- Items listed in a dataset
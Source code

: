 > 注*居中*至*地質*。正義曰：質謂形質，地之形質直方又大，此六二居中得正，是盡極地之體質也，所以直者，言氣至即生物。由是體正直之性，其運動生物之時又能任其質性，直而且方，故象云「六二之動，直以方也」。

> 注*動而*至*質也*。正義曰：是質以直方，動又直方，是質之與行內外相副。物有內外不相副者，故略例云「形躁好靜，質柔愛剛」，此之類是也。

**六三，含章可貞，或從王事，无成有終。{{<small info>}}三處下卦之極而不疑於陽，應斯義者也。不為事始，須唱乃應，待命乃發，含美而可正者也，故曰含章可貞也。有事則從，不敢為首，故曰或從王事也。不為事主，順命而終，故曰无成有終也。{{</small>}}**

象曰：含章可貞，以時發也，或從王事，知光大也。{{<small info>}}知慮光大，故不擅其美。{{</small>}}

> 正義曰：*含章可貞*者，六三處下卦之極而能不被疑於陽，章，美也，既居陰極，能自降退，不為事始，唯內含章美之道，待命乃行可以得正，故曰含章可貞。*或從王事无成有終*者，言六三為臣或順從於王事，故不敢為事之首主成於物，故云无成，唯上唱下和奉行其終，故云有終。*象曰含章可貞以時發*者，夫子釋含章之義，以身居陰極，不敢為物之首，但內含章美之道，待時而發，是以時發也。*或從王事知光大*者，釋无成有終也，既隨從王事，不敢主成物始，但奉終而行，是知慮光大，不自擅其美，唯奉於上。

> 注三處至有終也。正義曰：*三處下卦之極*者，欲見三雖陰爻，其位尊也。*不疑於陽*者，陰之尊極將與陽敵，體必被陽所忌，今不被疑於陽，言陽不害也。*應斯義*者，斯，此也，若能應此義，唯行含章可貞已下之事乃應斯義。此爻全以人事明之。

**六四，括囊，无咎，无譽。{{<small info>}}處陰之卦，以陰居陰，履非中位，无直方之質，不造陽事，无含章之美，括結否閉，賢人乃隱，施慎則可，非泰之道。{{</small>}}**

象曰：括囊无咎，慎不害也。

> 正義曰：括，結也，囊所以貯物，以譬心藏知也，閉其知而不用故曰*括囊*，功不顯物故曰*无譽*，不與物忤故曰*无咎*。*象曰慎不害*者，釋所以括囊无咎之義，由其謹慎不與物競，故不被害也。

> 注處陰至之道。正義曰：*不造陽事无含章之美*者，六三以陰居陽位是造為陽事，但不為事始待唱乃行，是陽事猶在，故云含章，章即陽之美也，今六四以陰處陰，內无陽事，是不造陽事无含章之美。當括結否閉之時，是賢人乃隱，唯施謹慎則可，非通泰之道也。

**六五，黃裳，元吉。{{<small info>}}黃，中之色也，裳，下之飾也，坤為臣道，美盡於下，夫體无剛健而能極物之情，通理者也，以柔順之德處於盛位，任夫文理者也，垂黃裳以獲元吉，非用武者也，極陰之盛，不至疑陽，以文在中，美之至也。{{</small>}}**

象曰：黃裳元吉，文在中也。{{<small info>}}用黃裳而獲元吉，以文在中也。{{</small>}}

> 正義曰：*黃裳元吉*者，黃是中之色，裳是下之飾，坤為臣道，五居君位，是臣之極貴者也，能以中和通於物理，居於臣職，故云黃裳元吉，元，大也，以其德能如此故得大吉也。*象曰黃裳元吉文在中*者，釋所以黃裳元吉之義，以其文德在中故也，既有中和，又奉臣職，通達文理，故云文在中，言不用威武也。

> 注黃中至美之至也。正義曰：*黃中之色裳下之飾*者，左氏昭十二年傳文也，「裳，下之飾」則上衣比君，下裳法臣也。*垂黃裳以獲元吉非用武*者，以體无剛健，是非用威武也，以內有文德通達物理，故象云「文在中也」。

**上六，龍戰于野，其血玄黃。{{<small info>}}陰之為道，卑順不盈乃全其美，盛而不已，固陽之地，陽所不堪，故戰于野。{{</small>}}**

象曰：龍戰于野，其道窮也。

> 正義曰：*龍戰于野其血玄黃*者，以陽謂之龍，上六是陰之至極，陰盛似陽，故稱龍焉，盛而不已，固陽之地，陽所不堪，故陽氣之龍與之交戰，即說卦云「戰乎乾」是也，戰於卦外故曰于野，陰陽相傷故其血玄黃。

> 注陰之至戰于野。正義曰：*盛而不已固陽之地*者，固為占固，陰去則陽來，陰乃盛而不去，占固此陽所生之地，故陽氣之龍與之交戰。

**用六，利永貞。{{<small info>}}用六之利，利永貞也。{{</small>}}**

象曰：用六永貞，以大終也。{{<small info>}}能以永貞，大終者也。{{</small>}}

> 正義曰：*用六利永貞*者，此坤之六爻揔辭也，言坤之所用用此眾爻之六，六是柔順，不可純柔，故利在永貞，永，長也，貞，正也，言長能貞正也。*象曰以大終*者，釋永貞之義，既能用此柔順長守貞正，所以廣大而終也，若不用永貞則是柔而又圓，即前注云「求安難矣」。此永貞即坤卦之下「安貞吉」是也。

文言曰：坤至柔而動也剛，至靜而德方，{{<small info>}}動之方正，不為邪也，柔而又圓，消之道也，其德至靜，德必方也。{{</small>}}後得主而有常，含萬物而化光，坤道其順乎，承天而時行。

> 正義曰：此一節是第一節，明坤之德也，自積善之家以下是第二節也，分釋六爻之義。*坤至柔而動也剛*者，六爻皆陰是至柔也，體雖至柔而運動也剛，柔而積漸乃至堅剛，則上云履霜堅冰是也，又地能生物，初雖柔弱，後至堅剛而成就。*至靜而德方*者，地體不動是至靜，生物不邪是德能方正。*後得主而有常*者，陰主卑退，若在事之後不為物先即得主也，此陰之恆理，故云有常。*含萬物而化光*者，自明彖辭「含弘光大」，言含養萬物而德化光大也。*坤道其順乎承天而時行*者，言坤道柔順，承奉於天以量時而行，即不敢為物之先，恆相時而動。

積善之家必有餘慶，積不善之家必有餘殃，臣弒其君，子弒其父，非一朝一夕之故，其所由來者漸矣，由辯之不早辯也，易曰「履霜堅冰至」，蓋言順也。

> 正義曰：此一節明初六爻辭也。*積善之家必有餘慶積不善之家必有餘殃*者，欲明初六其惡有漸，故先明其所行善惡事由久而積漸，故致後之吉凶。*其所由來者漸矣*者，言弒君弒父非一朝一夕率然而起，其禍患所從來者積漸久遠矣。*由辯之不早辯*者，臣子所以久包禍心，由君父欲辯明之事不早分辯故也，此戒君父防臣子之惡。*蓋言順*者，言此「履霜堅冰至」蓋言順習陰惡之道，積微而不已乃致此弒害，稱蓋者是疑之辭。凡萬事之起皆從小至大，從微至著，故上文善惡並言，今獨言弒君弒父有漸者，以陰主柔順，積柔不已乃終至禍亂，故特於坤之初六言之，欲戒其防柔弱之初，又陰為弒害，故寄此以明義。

- EXERCISE
Exactly as given, please retype all the entries.

- ANSWER SPACE
Source code

: > 注*居中*至*地質*。正義曰：質謂形質，地之形質直方又大，此六二居中得正，是盡極地之體質也，所以直者，言氣至即生物。由是體正直之性，其運動生物之時又能任其質性，直而且方，故象云「六二之動，直以方也」。

> 注*動而*至*質也*。正義曰：是質以直方，動又直方，是質之與行內外相副。物有內外不相副者，故略例云「形躁好靜，質柔愛剛」，此之類是也。

**六三，含章可貞，或從王事，无成有終。{{<small info>}}三處下卦之極而不疑於陽，應斯義者也。不為事始，須唱乃應，待命乃發，含美而可正者也，故曰含章可貞也。有事則從，不敢為首，故曰或從王事也。不為事主，順命而終，故曰无成有終也。{{</small>}}**

象曰：含章可貞，以時發也，或從王事，知光大也。{{<small info>}}知慮光大，故不擅其美。{{</small>}}

> 正義曰：*含章可貞*者，六三處下卦之極而能不被疑於陽，章，美也，既居陰極，能自降退，不為事始，唯內含章美之道，待命乃行可以得正，故曰含章可貞。*或從王事无成有終*者，言六三為臣或順從於王事，故不敢為事之首主成於物，故云无成，唯上唱下和奉行其終，故云有終。*象曰含章可貞以時發*者，夫子釋含章之義，以身居陰極，不敢為物之首，但內含章美之道，待時而發，是以時發也。*或從王事知光大*者，釋无成有終也，既隨從王事，不敢主成物始，但奉終而行，是知慮光大，不自擅其美，唯奉於上。

> 注三處至有終也。正義曰：*三處下卦之極*者，欲見三雖陰爻，其位尊也。*不疑於陽*者，陰之尊極將與陽敵，體必被陽所忌，今不被疑於陽，言陽不害也。*應斯義*者，斯，此也，若能應此義，唯行含章可貞已下之事乃應斯義。此爻全以人事明之。

**六四，括囊，无咎，无譽。{{<small info>}}處陰之卦，以陰居陰，履非中位，无直方之質，不造陽事，无含章之美，括結否閉，賢人乃隱，施慎則可，非泰之道。{{</small>}}**

象曰：括囊无咎，慎不害也。

> 正義曰：括，結也，囊所以貯物，以譬心藏知也，閉其知而不用故曰*括囊*，功不顯物故曰*无譽*，不與物忤故曰*无咎*。*象曰慎不害*者，釋所以括囊无咎之義，由其謹慎不與物競，故不被害也。

> 注處陰至之道。正義曰：*不造陽事无含章之美*者，六三以陰居陽位是造為陽事，但不為事始待唱乃行，是陽事猶在，故云含章，章即陽之美也，今六四以陰處陰，內无陽事，是不造陽事无含章之美。當括結否閉之時，是賢人乃隱，唯施謹慎則可，非通泰之道也。

**六五，黃裳，元吉。{{<small info>}}黃，中之色也，裳，下之飾也，坤為臣道，美盡於下，夫體无剛健而能極物之情，通理者也，以柔順之德處於盛位，任夫文理者也，垂黃裳以獲元吉，非用武者也，極陰之盛，不至疑陽，以文在中，美之至也。{{</small>}}**

象曰：黃裳元吉，文在中也。{{<small info>}}用黃裳而獲元吉，以文在中也。{{</small>}}

> 正義曰：*黃裳元吉*者，黃是中之色，裳是下之飾，坤為臣道，五居君位，是臣之極貴者也，能以中和通於物理，居於臣職，故云黃裳元吉，元，大也，以其德能如此故得大吉也。*象曰黃裳元吉文在中*者，釋所以黃裳元吉之義，以其文德在中故也，既有中和，又奉臣職，通達文理，故云文在中，言不用威武也。

> 注黃中至美之至也。正義曰：*黃中之色裳下之飾*者，左氏昭十二年傳文也，「裳，下之飾」則上衣比君，下裳法臣也。*垂黃裳以獲元吉非用武*者，以體无剛健，是非用威武也，以內有文德通達物理，故象云「文在中也」。

**上六，龍戰于野，其血玄黃。{{<small info>}}陰之為道，卑順不盈乃全其美，盛而不已，固陽之地，陽所不堪，故戰于野。{{</small>}}**

象曰：龍戰于野，其道窮也。

> 正義曰：*龍戰于野其血玄黃*者，以陽謂之龍，上六是陰之至極，陰盛似陽，故稱龍焉，盛而不已，固陽之地，陽所不堪，故陽氣之龍與之交戰，即說卦云「戰乎乾」是也，戰於卦外故曰于野，陰陽相傷故其血玄黃。

> 注陰之至戰于野。正義曰：*盛而不已固陽之地*者，固為占固，陰去則陽來，陰乃盛而不去，占固此陽所生之地，故陽氣之龍與之交戰。

**用六，利永貞。{{<small info>}}用六之利，利永貞也。{{</small>}}**

象曰：用六永貞，以大終也。{{<small info>}}能以永貞，大終者也。{{</small>}}

> 正義曰：*用六利永貞*者，此坤之六爻揔辭也，言坤之所用用此眾爻之六，六是柔順，不可純柔，故利在永貞，永，長也，貞，正也，言長能貞正也。*象曰以大終*者，釋永貞之義，既能用此柔順長守貞正，所以廣大而終也，若不用永貞則是柔而又圓，即前注云「求安難矣」。此永貞即坤卦之下「安貞吉」是也。

文言曰：坤至柔而動也剛，至靜而德方，{{<small info>}}動之方正，不為邪也，柔而又圓，消之道也，其德至靜，德必方也。{{</small>}}後得主而有常，含萬物而化光，坤道其順乎，承天而時行。

> 正義曰：此一節是第一節，明坤之德也，自積善之家以下是第二節也，分釋六爻之義。*坤至柔而動也剛*者，六爻皆陰是至柔也，體雖至柔而運動也剛，柔而積漸乃至堅剛，則上云履霜堅冰是也，又地能生物，初雖柔弱，後至堅剛而成就。*至靜而德方*者，地體不動是至靜，生物不邪是德能方正。*後得主而有常*者，陰主卑退，若在事之後不為物先即得主也，此陰之恆理，故云有常。*含萬物而化光*者，自明彖辭「含弘光大」，言含養萬物而德化光大也。*坤道其順乎承天而時行*者，言坤道柔順，承奉於天以量時而行，即不敢為物之先，恆相時而動。

積善之家必有餘慶，積不善之家必有餘殃，臣弒其君，子弒其父，非一朝一夕之故，其所由來者漸矣，由辯之不早辯也，易曰「履霜堅冰至」，蓋言順也。

> 正義曰：此一節明初六爻辭也。*積善之家必有餘慶積不善之家必有餘殃*者，欲明初六其惡有漸，故先明其所行善惡事由久而積漸，故致後之吉凶。*其所由來者漸矣*者，言弒君弒父非一朝一夕率然而起，其禍患所從來者積漸久遠矣。*由辯之不早辯*者，臣子所以久包禍心，由君父欲辯明之事不早分辯故也，此戒君父防臣子之惡。*蓋言順*者，言此「履霜堅冰至」蓋言順習陰惡之道，積微而不已乃致此弒害，稱蓋者是疑之辭。凡萬事之起皆從小至大，從微至著，故上文善惡並言，今獨言弒君弒父有漸者，以陰主柔順，積柔不已乃終至禍亂，故特於坤之初六言之，欲戒其防柔弱之初，又陰為弒害，故寄此以明義。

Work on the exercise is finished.